**TASK DIRECTIONS:**
I need the lines below from the one with "solves the model" down to the one with "From version 0.15.0, with" reproduced exactly, both ends included, and nothing else.

**PROVIDED RECORDS:**
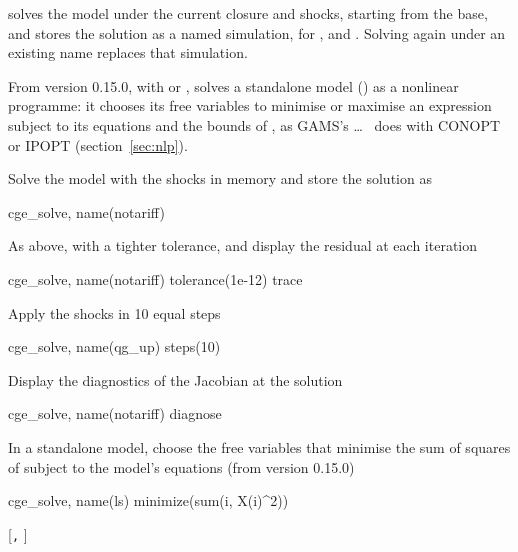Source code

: 

 solves the model under the current closure and shocks, starting
from the base, and stores the solution as a named simulation, for
,  and . Solving again
under an existing name replaces that simulation.

From version 0.15.0, with  or ,
 solves a standalone model () as a nonlinear
programme: it chooses its free variables to minimise or maximise an
expression subject to its equations and the bounds of , as
GAMS's  \dots\  does with CONOPT or
IPOPT (section~\ref{sec:nlp}).


Solve the model with the shocks in memory and store the solution as
\begin{stcode}
cge_solve, name(notariff)
\end{stcode}
As above, with a tighter tolerance, and display the residual at each
iteration
\begin{stcode}
cge_solve, name(notariff) tolerance(1e-12) trace
\end{stcode}
Apply the shocks in 10 equal steps
\begin{stcode}
cge_solve, name(qg_up) steps(10)
\end{stcode}
Display the diagnostics of the Jacobian at the solution
\begin{stcode}
cge_solve, name(notariff) diagnose
\end{stcode}
In a standalone model, choose the free variables that minimise the sum of
squares of  subject to the model's equations (from version 0.15.0)
\begin{stcode}
cge_solve, name(ls) minimize(sum(i, X(i)^2))
\end{stcode}


\begin{stsyntax}
 [\texttt{,} ]
\end{stsyntax}

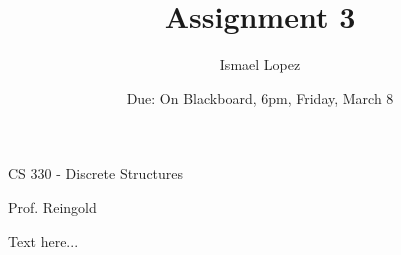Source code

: \documentclass[12pt, letterpaper]{amsart}
\theoremstyle{remark}
\numberwithin{equation}{section} \numberwithin{thm}{section}
\numberwithin{rmk}{section} \numberwithin{figure}{section}
\newcommand{\class}[1]{#1\\}
\newcommand{\professor}[1]{Prof. #1\\}
\newenvironment{coverpage}{\begin{center}\topskip0pt \vspace*{\fill}}{
\vspace{-2in}
{\huge \thetitle} \vspace{0.5in} \par
{\large \textbf{\thedate}} \par
{\large \class{CS 330 - Discrete Structures}} \par \vspace{0.05in}
{\large \professor{Reingold}} \par
\vspace{0.4in}
{\large \textbf{\theauthor}}

\vspace*{\fill} \end{center}}
\begin{document}
\begin{coverpage}
    \title{Assignment 3}
    \author{Ismael Lopez}
    \date{Due: On Blackboard, 6pm, Friday, March 8}
\end{coverpage}
	Text here...
\end{document}
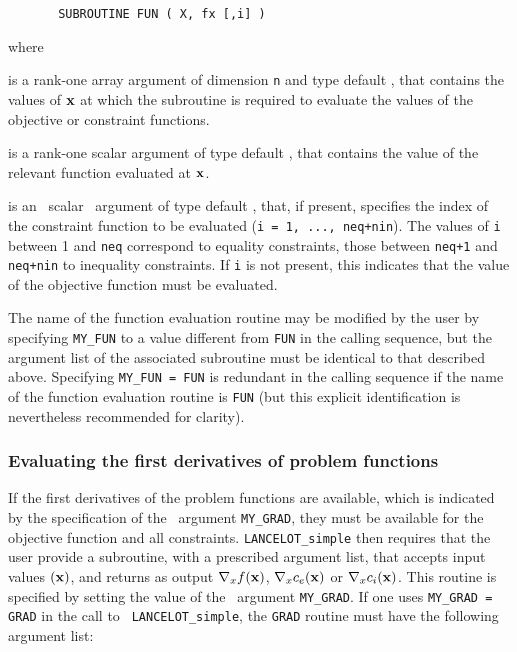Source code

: \documentclass{galahad}
\begin{document}
\def\baselinestretch{0.8}
{\tt \begin{verbatim}
       SUBROUTINE FUN ( X, fx [,i] )
\end{verbatim} }\def\baselinestretch{1.0}
\noindent
where
\begin{description}
 is a rank-one \intentin array argument of
dimension {\tt n} and type default \realdp,
that contains the values of ${\mathbf{x}}$ at which the
subroutine is required to evaluate the values
of the objective or constraint functions.

 is a rank-one \intentout scalar argument of
  type default \realdp, that contains the value of the relevant
  function evaluated at ${\mathbf{x}}$.

 is an \optional\ scalar \intentin\ argument of type default \integer,
that, if present, specifies the index of the constraint function to be
evaluated  ({\tt i = 1, ..., neq+nin}).  The values of {\tt i}
between 1 and {\tt neq} correspond to equality constraints, those between
{\tt neq+1} and {\tt neq+nin} to inequality constraints. If {\tt i} is not
present, this indicates that the value of the objective function must be
evaluated.
\end{description}

\noindent
The name of the function evaluation routine may be modified by the user
by specifying {\tt MY\_FUN} to a value different from {\tt FUN} in the calling
sequence, but the argument list of the associated subroutine must be identical
to that described above. Specifying  {\tt MY\_FUN = FUN} is redundant in the
calling sequence if the name of the function evaluation routine is {\tt FUN}
(but this explicit identification is nevertheless recommended for clarity).

\subsubsection{Evaluating the first derivatives of problem functions\label{pfg}}

If the first derivatives of the problem functions are available, which is
indicated by the specification of the \optional\ argument {\tt MY\_GRAD}, they
must be available for the objective function and all constraints.
{\tt LANCELOT\_simple} then requires that the user provide a subroutine, with
a  prescribed argument list, that accepts input values $({\mathbf{x}})$, and returns as
output  $\nabla_x f({\mathbf{x}})$,  $\nabla_x c_e({\mathbf{x}})$ or $\nabla_x c_i({\mathbf{x}})$.
This routine is specified by setting the value of the \optional\ argument
{\tt MY\_GRAD}. If one uses {\tt MY\_GRAD = GRAD} in the call to {\tt
  LANCELOT\_simple}, the {\tt GRAD} routine must have the following argument
list:
\end{document}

**OUTPUT BELOW:**
 solves the model under the current closure and shocks, starting
from the base, and stores the solution as a named simulation, for
,  and . Solving again
under an existing name replaces that simulation.

From version 0.15.0, with  or ,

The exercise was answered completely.